But Athens rejected what it said were fresh demands from its creditors on top of a reform plan that it submitted last week to end a five-month standoff that started with Mr Tsipras's election in January.
"This strange position maybe hides two things: either they do not want an agreement or they are serving specific interests in Greece," Mr Tsipras said as he went into the talks.
Mr Tsipras has vowed to end five years of austerity imposed under two bailouts worth 240 billion euros, and has resisted demands by creditors for spending cuts and pension reforms.
But the European-IMF lenders have refused to unlock the last 7.2 billion euros (S$10.84 billion) of Greece's bailout before it expires on June 30, which Greece needs to pay a 1.5-billion-euro IMF loan repayment on the same day.
EU President Donald Tusk warned last week of the risk of a "chaotic uncontrollable Grexident" - Greece crashing out of the euro and perhaps also the EU, which it joined in 1981.
ECB CASH INJECTION
The new plans submitted Sunday by Greece aim to raise eight billion euros, mostly through new taxes on the wealthy and businesses, VAT increases and a cut in defence spending.
But in counter-proposals handed to Greece on Tuesday, creditors are calling for early retirement to be abolished and an increase in the retirement age from 62 to 67 by 2022, not 2025.
They are sticking to demands for a 23 per cent value-added tax rate for restaurants, instead of the current 13 per cent. Athens is fearful of the consequences to its valuable tourism sector.
Creditors also propose to increase corporation tax to 28 per cent from the current 26 per cent, instead of the Greek plan to raise it to 29 per cent from 2016 onwards.
And they want defence expenditure to be slashed by 400 million euros instead of the proposed 200 million euros.
As the crisis rages, Greece's banking system has been kept afloat by cash injections from the ECB as wary Greeks withdraw their deposits, and on Wednesday it increased for the fifth time in eight days emergency liquidity funds.

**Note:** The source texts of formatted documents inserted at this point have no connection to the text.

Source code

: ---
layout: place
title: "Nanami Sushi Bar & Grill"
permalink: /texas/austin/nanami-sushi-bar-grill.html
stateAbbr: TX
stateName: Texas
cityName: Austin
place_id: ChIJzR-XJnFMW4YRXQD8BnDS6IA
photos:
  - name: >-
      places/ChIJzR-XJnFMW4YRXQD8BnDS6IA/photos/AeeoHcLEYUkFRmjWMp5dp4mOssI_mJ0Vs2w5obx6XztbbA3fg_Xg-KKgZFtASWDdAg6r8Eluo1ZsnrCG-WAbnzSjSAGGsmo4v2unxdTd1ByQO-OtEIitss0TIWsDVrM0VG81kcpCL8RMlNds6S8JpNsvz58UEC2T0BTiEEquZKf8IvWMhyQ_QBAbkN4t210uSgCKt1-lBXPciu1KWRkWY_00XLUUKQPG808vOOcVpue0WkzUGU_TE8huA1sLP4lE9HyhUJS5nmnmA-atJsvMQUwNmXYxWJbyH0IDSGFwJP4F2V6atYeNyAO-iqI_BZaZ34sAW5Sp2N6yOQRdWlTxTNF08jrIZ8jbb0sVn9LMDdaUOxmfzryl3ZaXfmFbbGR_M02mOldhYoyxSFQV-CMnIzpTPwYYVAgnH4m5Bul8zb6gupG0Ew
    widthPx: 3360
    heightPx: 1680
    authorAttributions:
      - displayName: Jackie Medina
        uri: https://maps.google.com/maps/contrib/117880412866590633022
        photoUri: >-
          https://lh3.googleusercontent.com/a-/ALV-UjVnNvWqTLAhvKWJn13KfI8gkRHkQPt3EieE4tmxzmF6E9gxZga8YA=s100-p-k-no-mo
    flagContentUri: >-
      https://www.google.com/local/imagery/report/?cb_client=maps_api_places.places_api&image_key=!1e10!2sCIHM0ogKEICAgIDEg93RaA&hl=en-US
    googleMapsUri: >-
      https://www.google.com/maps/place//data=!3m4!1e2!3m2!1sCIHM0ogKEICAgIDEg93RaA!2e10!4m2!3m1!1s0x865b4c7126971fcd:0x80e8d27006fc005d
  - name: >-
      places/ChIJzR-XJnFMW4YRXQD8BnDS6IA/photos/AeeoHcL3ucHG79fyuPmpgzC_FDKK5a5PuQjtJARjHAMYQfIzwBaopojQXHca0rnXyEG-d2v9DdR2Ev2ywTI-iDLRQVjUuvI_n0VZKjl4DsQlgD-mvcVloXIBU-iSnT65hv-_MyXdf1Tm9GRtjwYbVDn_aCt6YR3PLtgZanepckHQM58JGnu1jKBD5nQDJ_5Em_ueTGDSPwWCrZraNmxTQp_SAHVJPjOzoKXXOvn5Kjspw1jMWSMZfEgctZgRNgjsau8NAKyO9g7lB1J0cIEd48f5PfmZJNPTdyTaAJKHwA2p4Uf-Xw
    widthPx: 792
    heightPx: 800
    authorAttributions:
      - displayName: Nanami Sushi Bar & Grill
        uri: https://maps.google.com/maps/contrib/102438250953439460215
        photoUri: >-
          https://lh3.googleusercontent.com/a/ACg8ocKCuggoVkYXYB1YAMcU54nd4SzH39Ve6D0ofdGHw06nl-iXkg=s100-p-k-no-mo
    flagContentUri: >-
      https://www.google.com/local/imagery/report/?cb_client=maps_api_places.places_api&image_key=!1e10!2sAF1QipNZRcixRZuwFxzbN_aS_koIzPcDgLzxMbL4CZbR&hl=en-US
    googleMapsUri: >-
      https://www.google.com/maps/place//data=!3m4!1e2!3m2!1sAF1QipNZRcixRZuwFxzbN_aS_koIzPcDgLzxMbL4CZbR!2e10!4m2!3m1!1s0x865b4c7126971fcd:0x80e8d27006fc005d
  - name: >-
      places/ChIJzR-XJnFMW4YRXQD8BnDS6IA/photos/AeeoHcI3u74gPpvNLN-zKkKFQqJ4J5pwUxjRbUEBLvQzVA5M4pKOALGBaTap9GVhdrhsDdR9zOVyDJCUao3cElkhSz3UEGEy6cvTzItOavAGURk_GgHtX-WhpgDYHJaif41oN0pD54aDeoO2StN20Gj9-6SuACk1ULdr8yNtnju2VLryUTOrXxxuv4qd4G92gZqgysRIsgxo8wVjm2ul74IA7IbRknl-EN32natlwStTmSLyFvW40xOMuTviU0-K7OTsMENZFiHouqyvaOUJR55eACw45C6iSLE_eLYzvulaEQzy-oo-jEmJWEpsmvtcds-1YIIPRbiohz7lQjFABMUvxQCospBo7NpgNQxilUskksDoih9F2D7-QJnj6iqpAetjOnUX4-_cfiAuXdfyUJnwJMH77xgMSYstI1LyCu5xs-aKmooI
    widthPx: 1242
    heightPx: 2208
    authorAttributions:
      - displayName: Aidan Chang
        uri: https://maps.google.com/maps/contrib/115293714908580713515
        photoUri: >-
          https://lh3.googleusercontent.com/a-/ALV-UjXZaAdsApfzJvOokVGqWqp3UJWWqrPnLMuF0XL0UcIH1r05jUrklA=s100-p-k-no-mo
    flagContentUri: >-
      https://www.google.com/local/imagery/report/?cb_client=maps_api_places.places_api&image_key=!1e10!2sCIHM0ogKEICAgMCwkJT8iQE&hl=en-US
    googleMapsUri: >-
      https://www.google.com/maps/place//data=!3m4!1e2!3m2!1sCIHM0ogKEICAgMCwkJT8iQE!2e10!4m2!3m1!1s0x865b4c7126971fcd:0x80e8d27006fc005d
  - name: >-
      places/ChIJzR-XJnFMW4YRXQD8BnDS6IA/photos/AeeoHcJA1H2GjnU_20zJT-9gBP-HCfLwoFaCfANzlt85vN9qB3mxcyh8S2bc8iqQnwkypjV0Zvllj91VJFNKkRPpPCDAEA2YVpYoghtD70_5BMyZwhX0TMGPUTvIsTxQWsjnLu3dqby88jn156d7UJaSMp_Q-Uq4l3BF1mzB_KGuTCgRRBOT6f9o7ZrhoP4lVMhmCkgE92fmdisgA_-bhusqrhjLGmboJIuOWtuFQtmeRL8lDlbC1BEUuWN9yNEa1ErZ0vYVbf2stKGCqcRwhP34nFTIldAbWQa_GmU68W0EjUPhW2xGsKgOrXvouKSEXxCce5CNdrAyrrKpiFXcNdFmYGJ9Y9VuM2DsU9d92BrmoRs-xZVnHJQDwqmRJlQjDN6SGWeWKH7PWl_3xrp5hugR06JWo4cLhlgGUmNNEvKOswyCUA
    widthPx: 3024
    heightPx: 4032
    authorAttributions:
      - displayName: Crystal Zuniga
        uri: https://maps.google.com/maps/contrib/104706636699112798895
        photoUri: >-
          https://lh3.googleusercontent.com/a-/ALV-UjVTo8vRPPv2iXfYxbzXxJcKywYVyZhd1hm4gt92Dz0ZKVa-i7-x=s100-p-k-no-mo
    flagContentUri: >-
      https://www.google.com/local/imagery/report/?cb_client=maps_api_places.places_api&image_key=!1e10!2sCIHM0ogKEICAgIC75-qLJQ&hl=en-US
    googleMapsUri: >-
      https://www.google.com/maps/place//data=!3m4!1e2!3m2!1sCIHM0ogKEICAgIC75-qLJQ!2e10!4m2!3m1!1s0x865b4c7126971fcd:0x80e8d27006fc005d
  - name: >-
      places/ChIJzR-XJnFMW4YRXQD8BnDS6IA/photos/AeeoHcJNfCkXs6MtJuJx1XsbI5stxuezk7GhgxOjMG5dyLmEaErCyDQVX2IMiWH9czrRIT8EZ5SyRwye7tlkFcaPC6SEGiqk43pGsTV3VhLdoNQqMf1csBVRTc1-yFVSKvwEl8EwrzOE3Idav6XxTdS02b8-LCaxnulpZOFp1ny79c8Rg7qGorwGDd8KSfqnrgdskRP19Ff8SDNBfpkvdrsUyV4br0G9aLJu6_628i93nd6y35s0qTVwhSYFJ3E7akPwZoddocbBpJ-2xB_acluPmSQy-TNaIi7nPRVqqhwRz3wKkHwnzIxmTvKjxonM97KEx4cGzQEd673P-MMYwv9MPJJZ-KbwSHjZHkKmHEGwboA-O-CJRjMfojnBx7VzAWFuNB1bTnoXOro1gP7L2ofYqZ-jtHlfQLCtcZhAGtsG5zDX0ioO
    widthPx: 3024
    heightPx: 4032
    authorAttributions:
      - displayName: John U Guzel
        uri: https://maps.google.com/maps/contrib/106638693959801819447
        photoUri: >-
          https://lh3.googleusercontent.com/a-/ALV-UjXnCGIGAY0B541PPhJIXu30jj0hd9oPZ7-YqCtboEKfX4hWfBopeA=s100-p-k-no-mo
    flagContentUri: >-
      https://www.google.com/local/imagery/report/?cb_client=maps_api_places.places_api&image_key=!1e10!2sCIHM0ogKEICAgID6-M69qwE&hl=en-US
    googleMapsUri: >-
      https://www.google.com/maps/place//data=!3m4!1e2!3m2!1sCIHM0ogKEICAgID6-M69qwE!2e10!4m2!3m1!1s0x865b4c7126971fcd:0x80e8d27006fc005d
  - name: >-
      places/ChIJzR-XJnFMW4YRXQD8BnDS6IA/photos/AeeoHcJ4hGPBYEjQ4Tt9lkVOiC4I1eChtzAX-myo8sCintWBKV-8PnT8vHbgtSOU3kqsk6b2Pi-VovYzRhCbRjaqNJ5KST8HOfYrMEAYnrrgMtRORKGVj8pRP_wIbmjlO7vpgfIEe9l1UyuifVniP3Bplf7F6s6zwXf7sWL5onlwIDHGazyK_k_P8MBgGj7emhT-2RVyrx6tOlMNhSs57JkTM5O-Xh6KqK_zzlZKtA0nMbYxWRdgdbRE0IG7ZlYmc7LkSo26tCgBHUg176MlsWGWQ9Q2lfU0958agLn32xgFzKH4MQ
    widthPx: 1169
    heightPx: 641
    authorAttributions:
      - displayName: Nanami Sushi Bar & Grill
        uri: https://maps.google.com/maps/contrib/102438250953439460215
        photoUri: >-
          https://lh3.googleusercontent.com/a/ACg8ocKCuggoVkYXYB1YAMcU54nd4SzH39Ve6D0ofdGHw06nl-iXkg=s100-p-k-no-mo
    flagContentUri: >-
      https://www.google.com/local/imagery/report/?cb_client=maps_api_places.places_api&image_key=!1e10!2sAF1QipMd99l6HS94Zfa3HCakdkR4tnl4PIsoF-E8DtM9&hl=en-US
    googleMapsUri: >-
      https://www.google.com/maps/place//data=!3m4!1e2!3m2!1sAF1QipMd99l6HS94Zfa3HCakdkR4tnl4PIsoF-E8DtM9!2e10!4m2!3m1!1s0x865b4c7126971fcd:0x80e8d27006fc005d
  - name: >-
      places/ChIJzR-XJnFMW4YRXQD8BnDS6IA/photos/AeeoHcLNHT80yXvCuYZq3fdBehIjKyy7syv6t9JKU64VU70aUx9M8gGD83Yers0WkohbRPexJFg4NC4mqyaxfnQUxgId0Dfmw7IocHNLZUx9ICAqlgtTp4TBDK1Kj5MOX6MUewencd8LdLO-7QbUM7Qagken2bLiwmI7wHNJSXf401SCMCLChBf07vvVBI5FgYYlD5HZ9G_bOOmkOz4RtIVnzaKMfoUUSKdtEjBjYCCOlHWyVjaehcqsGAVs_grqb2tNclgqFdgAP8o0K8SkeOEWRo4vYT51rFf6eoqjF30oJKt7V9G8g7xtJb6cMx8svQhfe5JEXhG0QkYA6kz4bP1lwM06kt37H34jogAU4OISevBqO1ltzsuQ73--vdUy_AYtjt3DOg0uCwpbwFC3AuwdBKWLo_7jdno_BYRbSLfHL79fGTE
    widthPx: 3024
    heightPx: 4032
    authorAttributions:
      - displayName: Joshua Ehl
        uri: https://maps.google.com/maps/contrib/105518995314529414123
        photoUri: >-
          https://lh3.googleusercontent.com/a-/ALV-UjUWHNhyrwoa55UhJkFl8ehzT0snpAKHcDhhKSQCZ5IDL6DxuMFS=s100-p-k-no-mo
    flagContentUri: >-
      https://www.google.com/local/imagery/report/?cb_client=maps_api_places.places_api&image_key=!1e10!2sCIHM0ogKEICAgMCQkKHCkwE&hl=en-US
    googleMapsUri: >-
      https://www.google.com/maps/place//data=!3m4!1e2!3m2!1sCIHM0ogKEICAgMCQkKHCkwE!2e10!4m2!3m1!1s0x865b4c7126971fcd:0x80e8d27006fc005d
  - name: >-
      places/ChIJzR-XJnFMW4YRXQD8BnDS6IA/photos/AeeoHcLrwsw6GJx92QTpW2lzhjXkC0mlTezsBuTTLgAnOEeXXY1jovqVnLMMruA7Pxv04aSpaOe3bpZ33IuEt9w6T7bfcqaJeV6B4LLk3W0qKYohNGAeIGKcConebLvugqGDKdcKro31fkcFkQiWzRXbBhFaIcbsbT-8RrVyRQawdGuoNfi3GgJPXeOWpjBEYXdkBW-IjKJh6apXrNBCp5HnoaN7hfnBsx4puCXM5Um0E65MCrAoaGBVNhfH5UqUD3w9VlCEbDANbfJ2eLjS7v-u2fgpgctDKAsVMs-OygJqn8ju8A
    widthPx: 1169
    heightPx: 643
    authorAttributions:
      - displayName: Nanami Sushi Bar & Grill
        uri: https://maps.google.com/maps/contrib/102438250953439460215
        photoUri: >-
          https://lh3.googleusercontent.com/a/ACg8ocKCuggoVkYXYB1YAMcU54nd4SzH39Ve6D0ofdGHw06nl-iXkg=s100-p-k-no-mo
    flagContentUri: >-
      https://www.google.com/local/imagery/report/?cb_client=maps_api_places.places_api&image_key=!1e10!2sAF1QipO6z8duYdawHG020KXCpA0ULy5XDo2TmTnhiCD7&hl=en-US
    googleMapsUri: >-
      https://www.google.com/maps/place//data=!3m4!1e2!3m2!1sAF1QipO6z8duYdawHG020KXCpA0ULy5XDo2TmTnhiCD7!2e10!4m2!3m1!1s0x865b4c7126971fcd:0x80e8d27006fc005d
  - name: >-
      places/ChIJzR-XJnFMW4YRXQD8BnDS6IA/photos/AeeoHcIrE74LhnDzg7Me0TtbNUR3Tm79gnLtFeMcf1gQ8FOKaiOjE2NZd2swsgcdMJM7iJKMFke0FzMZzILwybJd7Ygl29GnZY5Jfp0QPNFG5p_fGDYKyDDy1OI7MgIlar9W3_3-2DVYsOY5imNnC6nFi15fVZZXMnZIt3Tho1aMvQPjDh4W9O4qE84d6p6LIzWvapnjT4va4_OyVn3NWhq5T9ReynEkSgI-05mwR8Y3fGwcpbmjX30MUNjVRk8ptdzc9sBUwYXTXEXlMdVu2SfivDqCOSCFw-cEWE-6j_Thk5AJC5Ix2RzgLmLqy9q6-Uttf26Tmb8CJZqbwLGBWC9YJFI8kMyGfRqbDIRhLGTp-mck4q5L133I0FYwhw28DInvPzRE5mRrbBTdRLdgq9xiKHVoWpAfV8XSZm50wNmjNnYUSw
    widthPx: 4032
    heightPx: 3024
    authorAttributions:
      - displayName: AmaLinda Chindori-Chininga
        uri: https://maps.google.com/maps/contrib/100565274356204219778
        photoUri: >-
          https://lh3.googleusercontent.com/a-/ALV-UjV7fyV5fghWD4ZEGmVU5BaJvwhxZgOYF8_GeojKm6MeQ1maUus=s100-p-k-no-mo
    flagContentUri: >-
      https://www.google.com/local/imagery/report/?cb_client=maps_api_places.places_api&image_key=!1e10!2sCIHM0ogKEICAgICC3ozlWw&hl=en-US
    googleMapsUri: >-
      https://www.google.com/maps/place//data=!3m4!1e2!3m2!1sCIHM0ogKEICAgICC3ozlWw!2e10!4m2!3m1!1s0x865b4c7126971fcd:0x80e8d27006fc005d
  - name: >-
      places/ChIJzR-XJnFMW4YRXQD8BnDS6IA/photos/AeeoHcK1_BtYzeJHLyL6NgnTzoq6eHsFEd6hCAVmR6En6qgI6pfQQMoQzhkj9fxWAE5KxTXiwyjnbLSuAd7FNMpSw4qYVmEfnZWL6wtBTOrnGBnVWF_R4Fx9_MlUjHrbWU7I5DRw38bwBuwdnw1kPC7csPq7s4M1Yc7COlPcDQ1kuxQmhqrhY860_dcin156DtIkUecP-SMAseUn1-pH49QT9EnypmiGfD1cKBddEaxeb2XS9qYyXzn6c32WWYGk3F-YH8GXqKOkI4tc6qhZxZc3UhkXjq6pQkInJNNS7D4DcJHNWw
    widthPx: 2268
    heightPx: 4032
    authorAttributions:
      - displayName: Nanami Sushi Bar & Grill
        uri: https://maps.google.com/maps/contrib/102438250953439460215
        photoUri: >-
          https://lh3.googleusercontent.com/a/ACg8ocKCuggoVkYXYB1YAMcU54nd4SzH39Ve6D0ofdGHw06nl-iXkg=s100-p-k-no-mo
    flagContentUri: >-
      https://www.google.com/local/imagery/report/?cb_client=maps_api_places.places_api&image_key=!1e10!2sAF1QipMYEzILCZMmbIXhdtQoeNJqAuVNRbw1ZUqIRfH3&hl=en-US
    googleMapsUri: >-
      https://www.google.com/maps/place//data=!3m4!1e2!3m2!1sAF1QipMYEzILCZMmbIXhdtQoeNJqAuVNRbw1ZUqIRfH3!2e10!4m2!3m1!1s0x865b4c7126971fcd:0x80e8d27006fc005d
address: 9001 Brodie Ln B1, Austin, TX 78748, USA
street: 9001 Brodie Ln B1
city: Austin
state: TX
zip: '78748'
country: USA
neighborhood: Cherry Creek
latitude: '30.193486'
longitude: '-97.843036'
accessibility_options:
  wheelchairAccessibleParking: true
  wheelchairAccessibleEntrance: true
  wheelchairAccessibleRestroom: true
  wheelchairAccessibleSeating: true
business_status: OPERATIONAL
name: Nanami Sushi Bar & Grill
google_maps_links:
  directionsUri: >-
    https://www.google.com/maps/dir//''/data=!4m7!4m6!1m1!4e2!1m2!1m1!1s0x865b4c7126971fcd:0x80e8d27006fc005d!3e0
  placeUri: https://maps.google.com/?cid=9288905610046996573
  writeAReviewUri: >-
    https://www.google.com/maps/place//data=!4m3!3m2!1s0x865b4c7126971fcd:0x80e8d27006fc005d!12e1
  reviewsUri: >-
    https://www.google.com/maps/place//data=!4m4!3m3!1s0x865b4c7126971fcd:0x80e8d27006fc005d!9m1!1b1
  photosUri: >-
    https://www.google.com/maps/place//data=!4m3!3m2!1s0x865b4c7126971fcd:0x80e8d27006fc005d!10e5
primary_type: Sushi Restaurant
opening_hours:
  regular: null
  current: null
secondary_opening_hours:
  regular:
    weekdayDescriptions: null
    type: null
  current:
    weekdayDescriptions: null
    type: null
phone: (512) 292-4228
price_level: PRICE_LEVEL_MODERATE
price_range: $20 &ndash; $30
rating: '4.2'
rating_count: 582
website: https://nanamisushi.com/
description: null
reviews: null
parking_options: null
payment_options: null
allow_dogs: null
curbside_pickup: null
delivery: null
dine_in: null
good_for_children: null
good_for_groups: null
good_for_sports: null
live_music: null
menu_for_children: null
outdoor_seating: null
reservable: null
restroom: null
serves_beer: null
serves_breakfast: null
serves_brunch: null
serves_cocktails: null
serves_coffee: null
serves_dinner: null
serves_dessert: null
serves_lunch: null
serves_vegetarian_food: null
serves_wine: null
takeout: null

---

The Greek government meanwhile warned that any accord would have to be approved by a parliamentary majority before June 30, which risks splitting Mr Tsipras's Syriza party, where many on the left wing view him as reneging on campaign promises.
Any Greek agreement will also need to deal with what comes next, with EU officials suggesting an extension of the bailout until the end of the year, followed by a possible third aid package to keep Greece afloat.
The two huge bailouts since the Greek crisis erupted in 2010 have left it with debt totalling nearly 180 per cent of its annual economic output.